The fact is this. I personally taught no less than ten girls, ranging from ages 13 to 17, over a period of four years who became pregnant. These are the ladies I just counted on my fingers without really thinking. Now this was in a very small school where I was an elective teacher. That means that I only saw a percentage of our young women who were expecting. One can imagine how many of these ladies were also sporting something not near as cute and cuddly down below.

And the boys that were making these little bundles of love were sporting the same things. And because hardly anybody was monogamous, these little bacteria, parasites and viruses spread like wildfire.

I always tried to find the time to give a little insight into sexually transmitted diseases.

People did not have to have pure intercourse to get them.

Always, always, always use protection. Forever and ever. Amen.

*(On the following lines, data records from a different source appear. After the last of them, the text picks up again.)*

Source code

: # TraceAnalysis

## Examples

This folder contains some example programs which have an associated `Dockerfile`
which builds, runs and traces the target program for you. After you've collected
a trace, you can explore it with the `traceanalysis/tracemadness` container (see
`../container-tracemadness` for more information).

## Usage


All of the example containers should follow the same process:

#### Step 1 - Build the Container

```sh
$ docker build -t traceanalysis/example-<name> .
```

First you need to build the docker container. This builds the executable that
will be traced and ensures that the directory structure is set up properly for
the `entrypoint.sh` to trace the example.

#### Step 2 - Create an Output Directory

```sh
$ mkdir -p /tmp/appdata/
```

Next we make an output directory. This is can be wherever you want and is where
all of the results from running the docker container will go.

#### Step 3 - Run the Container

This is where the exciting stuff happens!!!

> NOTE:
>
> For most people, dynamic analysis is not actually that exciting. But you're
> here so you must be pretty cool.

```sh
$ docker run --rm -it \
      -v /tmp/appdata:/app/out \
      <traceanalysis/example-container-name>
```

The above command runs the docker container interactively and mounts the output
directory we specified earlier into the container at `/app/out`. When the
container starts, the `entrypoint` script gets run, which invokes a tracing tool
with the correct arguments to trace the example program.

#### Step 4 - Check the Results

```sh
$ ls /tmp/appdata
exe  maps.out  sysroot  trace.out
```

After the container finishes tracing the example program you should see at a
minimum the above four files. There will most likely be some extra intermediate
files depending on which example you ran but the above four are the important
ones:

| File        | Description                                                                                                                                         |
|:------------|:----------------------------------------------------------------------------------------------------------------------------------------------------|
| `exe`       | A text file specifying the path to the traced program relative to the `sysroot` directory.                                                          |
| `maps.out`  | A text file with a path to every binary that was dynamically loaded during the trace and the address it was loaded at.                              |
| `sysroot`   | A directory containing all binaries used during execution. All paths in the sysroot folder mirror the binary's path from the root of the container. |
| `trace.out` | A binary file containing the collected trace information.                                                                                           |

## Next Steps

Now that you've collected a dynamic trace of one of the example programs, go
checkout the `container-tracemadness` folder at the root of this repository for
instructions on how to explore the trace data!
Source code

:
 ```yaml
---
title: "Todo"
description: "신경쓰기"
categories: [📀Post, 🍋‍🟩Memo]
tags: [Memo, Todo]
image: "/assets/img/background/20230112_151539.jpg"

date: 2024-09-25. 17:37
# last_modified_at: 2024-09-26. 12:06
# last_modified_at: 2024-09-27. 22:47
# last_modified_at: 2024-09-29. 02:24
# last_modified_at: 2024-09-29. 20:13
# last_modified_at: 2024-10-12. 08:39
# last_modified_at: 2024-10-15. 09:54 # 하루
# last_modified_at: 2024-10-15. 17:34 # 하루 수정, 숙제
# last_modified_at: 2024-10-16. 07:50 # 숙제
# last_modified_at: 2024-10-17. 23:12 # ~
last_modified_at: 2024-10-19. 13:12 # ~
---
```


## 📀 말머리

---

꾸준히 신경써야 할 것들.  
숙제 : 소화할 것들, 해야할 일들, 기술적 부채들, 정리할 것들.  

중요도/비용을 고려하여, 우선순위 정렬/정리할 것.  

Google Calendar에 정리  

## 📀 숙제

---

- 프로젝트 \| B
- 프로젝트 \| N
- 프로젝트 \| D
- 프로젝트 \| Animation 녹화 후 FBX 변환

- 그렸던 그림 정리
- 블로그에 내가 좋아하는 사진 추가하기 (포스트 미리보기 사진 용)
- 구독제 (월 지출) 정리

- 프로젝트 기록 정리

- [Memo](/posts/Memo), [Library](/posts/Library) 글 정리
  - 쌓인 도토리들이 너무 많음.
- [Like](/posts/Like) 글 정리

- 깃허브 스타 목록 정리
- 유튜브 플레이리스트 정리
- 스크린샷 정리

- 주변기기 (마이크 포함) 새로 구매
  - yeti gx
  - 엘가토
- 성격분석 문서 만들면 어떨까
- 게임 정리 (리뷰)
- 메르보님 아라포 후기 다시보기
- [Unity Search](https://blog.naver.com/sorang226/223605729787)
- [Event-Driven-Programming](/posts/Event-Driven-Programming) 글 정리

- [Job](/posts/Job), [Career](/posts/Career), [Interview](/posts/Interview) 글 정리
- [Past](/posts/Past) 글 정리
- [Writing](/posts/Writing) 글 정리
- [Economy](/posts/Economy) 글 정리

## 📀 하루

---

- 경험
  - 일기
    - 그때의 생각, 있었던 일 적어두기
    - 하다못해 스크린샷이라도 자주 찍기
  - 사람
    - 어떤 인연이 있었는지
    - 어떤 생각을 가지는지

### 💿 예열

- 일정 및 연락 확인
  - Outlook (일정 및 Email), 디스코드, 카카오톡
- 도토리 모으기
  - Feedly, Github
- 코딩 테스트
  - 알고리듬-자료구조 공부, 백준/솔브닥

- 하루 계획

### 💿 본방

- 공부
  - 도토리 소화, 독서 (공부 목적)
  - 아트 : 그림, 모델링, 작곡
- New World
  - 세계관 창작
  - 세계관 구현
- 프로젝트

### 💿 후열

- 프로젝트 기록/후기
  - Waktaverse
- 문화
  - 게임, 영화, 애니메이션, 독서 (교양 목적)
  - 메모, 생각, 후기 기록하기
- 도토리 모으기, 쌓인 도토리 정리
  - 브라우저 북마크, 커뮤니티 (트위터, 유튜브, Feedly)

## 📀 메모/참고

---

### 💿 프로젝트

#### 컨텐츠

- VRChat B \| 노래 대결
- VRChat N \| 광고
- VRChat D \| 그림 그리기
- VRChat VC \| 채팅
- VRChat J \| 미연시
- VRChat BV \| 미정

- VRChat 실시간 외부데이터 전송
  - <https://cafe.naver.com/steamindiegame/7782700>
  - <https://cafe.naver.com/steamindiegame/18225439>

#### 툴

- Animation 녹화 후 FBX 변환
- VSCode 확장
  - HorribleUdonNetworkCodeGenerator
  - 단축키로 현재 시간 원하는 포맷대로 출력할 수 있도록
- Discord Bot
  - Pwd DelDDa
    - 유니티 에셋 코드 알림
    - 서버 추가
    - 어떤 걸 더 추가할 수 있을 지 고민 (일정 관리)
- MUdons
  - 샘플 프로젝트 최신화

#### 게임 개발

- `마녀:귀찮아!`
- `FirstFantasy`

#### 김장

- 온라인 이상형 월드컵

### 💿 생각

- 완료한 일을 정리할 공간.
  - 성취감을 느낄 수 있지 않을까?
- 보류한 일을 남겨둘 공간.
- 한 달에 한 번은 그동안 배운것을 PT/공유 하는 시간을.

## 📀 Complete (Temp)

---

“I’m on birth control.” “She’s on birth control.” “Mrs. Chapman, I’m old fashioned, ya know what I mean?” I heard a million variations of this line.

I tried to get through, “It is all about the bodily fluids, children. You come into contact with someone else’s bodily fluid, and if they have something you now have it, as well. Don’t go there at all or never go there without protection.”

“But we don’t ever…you know…it’s all oral.”

Again, I repeated, “Bodily fluids! Do you come into contact with bodily fluids? If you do, use protection!”

Children can contract all of the same STD’s an adult can, but their brains are not finished growing until they are much older. They cannot reason the way that an adult can, and therefore they are at an even higher risk of getting something that Ajax won’t scrub off.

It does not have to be pure intercourse…it can be oral, anal or vaginal sex that brings a person down to the realization that they are not pregnant…no, not pregnant; just dying.

Whether a same sex or heterosexual couple, each one is at risk if they are doing the dirty without condoms.

It does not matter how much birth control a girl is on…there are worse repercussions to unprotected sex than even quadruplets. Abstinence! And if not abstinence, then protection!

“We love protection. Yes, we do! We love protection! How about you?’ should be every young, sexually active teen’s sound but cheesy motto. Not because it is in style. And not because I said so. The one single reason is this. There is at least One who says with each child’s every breath, “I love you. Be careful.”